Assignment >>
Could you set down every record exactly as it appears?

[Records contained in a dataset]
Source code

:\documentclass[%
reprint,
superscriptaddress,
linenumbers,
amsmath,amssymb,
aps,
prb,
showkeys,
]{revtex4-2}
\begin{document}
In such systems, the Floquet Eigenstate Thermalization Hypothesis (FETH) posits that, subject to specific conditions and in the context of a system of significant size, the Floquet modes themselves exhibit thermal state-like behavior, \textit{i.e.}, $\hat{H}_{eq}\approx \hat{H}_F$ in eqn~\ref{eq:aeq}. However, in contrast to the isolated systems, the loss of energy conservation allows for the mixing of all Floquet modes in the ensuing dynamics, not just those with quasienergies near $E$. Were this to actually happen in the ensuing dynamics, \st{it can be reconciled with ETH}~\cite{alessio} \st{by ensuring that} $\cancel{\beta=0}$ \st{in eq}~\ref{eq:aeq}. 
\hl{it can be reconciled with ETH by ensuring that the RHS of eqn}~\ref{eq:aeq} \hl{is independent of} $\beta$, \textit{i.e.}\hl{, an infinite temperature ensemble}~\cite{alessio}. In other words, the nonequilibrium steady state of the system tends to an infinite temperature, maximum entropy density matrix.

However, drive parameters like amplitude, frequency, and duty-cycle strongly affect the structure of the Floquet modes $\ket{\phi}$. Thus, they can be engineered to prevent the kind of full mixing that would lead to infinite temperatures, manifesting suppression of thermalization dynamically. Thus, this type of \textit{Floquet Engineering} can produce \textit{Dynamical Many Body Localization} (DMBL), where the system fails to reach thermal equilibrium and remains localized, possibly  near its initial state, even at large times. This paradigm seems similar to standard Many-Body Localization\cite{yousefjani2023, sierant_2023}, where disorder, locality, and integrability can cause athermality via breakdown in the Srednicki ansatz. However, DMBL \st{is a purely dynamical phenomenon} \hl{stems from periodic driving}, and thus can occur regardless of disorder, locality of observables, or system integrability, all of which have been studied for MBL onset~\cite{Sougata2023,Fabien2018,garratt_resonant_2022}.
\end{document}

Answer section >>
Source code

:\documentclass[%
reprint,
superscriptaddress,
linenumbers,
amsmath,amssymb,
aps,
prb,
showkeys,
]{revtex4-2}
\begin{document}
In such systems, the Floquet Eigenstate Thermalization Hypothesis (FETH) posits that, subject to specific conditions and in the context of a system of significant size, the Floquet modes themselves exhibit thermal state-like behavior, \textit{i.e.}, $\hat{H}_{eq}\approx \hat{H}_F$ in eqn~\ref{eq:aeq}. However, in contrast to the isolated systems, the loss of energy conservation allows for the mixing of all Floquet modes in the ensuing dynamics, not just those with quasienergies near $E$. Were this to actually happen in the ensuing dynamics, \st{it can be reconciled with ETH}~\cite{alessio} \st{by ensuring that} $\cancel{\beta=0}$ \st{in eq}~\ref{eq:aeq}. 
\hl{it can be reconciled with ETH by ensuring that the RHS of eqn}~\ref{eq:aeq} \hl{is independent of} $\beta$, \textit{i.e.}\hl{, an infinite temperature ensemble}~\cite{alessio}. In other words, the nonequilibrium steady state of the system tends to an infinite temperature, maximum entropy density matrix.

However, drive parameters like amplitude, frequency, and duty-cycle strongly affect the structure of the Floquet modes $\ket{\phi}$. Thus, they can be engineered to prevent the kind of full mixing that would lead to infinite temperatures, manifesting suppression of thermalization dynamically. Thus, this type of \textit{Floquet Engineering} can produce \textit{Dynamical Many Body Localization} (DMBL), where the system fails to reach thermal equilibrium and remains localized, possibly  near its initial state, even at large times. This paradigm seems similar to standard Many-Body Localization\cite{yousefjani2023, sierant_2023}, where disorder, locality, and integrability can cause athermality via breakdown in the Srednicki ansatz. However, DMBL \st{is a purely dynamical phenomenon} \hl{stems from periodic driving}, and thus can occur regardless of disorder, locality of observables, or system integrability, all of which have been studied for MBL onset~\cite{Sougata2023,Fabien2018,garratt_resonant_2022}.
\end{document}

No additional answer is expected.